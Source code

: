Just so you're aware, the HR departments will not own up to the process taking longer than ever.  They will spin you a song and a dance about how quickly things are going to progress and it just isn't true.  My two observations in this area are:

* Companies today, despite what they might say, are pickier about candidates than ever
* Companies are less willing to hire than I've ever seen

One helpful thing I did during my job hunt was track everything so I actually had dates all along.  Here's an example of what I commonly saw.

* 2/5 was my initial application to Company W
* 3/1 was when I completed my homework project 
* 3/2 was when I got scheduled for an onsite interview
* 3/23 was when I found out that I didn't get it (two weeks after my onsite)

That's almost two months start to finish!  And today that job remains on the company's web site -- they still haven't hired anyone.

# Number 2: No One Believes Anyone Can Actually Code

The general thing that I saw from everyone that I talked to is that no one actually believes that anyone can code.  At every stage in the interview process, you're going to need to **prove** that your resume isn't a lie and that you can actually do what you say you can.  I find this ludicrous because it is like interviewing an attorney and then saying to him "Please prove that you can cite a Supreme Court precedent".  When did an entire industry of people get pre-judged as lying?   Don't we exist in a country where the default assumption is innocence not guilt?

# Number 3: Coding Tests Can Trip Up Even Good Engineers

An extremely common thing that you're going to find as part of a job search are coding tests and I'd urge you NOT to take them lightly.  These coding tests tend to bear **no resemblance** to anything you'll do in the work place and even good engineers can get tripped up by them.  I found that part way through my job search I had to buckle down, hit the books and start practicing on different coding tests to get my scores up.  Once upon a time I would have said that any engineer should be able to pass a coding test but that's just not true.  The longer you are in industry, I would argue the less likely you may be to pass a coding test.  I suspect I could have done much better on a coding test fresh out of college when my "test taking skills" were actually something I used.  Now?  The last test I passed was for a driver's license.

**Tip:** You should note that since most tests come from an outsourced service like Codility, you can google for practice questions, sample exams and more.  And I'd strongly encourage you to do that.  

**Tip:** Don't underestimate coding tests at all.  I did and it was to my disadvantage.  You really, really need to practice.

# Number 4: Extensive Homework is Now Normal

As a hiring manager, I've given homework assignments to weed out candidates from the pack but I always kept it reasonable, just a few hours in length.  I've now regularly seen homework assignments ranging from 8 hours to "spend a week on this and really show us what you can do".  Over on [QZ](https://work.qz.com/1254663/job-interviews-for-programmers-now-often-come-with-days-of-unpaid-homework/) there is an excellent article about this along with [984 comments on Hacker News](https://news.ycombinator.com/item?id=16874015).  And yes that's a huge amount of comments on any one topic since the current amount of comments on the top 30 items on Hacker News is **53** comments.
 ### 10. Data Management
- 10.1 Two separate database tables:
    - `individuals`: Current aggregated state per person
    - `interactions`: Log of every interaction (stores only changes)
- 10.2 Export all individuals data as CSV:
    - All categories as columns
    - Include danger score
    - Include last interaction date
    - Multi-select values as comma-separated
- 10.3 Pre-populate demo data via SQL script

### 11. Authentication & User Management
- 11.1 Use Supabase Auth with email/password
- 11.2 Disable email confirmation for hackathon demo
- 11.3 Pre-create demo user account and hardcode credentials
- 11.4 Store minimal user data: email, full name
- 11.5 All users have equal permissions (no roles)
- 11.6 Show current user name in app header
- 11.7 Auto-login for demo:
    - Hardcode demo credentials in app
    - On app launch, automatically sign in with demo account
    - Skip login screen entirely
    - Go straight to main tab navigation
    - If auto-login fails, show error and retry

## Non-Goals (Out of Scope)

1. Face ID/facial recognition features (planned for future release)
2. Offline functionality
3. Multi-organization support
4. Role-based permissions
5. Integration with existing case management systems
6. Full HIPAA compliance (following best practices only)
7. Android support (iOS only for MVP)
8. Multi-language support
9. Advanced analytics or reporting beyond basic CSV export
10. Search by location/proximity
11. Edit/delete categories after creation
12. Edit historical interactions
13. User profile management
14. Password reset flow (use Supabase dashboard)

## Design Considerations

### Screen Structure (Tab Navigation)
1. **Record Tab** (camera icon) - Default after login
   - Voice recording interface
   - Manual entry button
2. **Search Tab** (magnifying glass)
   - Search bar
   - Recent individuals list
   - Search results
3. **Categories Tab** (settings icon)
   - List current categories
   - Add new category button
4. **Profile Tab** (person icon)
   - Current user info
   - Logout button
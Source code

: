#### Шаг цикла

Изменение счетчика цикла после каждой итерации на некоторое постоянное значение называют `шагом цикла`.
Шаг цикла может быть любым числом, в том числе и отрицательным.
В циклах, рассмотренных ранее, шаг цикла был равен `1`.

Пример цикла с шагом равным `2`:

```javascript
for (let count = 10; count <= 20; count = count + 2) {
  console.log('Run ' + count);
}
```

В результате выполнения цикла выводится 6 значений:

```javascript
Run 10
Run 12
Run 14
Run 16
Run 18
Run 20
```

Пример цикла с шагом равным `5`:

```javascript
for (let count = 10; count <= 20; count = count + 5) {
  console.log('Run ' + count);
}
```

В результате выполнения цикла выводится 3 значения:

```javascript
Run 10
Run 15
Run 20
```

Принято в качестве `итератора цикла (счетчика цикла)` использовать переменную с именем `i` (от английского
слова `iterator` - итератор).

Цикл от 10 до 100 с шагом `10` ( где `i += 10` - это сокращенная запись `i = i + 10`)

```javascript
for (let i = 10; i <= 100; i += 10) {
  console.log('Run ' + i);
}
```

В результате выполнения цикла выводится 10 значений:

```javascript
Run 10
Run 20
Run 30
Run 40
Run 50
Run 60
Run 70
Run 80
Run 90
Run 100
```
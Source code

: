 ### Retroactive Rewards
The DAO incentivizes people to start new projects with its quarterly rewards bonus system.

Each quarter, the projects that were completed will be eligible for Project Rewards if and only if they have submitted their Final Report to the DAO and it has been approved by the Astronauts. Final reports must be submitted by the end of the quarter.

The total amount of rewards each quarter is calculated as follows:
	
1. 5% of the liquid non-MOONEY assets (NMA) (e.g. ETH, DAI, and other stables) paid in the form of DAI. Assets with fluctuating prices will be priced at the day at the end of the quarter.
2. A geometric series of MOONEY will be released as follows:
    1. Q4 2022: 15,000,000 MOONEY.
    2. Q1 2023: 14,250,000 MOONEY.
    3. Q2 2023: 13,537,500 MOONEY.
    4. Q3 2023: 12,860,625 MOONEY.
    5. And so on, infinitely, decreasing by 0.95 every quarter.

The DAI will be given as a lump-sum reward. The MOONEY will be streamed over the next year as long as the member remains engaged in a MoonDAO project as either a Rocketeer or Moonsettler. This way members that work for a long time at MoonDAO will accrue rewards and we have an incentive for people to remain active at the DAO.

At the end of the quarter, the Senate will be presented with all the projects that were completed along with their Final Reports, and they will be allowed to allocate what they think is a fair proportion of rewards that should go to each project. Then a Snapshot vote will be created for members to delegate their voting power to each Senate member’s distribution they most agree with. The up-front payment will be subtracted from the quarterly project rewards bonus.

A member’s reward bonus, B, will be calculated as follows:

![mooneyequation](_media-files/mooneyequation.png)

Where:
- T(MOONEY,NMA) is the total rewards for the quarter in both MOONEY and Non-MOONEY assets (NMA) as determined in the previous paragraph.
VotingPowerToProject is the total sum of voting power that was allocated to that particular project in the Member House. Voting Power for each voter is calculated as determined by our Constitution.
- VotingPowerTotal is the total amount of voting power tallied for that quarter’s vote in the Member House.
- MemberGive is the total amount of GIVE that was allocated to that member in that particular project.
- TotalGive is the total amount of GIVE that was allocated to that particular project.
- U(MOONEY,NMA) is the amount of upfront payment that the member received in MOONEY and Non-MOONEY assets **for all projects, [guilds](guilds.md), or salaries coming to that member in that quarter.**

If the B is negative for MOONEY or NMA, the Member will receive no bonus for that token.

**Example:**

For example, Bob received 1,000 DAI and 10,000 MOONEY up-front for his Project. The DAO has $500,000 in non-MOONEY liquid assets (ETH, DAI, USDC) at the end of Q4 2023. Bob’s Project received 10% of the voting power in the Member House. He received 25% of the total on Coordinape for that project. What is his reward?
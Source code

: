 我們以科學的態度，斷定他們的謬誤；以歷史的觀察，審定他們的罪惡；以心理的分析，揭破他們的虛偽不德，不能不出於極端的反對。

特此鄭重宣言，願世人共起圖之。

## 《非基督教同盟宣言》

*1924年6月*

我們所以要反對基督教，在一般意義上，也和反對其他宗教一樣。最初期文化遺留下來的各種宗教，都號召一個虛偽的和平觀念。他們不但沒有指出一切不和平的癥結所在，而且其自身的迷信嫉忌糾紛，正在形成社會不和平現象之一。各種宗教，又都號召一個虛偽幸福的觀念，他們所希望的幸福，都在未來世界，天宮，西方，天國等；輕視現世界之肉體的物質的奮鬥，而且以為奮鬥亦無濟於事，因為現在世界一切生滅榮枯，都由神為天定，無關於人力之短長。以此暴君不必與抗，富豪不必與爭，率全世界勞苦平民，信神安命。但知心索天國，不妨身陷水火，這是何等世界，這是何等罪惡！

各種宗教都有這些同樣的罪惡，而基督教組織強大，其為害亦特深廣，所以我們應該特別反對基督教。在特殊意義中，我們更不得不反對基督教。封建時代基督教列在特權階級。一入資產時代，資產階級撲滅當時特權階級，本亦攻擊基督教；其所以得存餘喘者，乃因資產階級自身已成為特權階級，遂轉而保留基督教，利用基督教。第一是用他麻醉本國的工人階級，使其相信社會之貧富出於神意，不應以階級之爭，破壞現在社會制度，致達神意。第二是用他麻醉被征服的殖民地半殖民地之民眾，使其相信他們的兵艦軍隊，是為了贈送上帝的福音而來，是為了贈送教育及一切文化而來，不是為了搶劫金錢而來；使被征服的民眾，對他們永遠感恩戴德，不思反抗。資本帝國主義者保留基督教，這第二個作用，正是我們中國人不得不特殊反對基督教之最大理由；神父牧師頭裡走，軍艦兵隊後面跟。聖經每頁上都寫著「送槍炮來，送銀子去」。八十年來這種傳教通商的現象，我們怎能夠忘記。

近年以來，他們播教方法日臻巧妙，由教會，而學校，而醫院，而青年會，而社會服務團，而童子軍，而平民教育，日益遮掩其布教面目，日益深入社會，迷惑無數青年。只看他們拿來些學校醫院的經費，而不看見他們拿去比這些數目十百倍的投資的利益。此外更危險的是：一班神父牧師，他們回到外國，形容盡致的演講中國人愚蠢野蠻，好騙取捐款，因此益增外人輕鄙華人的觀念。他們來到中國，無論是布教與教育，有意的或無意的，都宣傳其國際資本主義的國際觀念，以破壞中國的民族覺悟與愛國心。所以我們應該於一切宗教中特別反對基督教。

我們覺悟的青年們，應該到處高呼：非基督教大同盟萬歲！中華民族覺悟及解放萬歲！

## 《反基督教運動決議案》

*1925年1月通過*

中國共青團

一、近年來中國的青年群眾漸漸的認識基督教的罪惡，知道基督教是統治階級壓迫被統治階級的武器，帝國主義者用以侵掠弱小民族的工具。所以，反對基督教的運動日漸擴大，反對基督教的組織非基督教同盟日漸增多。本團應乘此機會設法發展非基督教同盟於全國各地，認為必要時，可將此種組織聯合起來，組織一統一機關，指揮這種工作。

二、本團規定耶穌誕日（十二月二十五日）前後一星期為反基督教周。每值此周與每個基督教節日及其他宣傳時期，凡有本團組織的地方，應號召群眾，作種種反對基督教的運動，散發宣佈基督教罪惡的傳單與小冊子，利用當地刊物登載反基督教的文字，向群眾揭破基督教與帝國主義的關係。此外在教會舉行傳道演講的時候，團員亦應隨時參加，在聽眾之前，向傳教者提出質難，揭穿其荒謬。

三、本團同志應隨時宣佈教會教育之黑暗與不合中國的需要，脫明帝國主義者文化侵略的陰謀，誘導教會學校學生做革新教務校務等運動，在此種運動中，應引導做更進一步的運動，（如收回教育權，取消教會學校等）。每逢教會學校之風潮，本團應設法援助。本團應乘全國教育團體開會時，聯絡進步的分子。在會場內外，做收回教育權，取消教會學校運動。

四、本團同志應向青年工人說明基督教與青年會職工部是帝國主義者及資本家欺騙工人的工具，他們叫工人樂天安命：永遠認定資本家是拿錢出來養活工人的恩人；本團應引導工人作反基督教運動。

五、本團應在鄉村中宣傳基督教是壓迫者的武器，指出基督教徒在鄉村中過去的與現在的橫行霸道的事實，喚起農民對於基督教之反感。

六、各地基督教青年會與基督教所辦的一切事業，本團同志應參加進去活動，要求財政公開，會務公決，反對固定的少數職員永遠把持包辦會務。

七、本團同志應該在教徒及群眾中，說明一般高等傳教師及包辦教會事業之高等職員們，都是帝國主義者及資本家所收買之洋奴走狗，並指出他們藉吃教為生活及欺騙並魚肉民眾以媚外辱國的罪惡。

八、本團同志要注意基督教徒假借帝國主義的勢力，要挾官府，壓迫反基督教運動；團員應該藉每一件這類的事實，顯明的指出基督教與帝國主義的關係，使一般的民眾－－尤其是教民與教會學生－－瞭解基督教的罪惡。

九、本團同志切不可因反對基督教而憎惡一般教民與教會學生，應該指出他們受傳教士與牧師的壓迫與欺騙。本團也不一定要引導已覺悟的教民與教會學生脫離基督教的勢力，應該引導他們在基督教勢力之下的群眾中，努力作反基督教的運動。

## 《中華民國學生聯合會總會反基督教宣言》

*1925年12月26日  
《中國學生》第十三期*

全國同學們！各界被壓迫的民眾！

* * * * * * *

WHAT IS EXPECTED:
Repeat, exactly and only, the lines above from the one containing "六、各地基督教青年會與基督教" through the end of the material.

WRITTEN ANSWER:
六、各地基督教青年會與基督教所辦的一切事業，本團同志應參加進去活動，要求財政公開，會務公決，反對固定的少數職員永遠把持包辦會務。

七、本團同志應該在教徒及群眾中，說明一般高等傳教師及包辦教會事業之高等職員們，都是帝國主義者及資本家所收買之洋奴走狗，並指出他們藉吃教為生活及欺騙並魚肉民眾以媚外辱國的罪惡。

八、本團同志要注意基督教徒假借帝國主義的勢力，要挾官府，壓迫反基督教運動；團員應該藉每一件這類的事實，顯明的指出基督教與帝國主義的關係，使一般的民眾－－尤其是教民與教會學生－－瞭解基督教的罪惡。

九、本團同志切不可因反對基督教而憎惡一般教民與教會學生，應該指出他們受傳教士與牧師的壓迫與欺騙。本團也不一定要引導已覺悟的教民與教會學生脫離基督教的勢力，應該引導他們在基督教勢力之下的群眾中，努力作反基督教的運動。

## 《中華民國學生聯合會總會反基督教宣言》

*1925年12月26日  
《中國學生》第十三期*

全國同學們！各界被壓迫的民眾！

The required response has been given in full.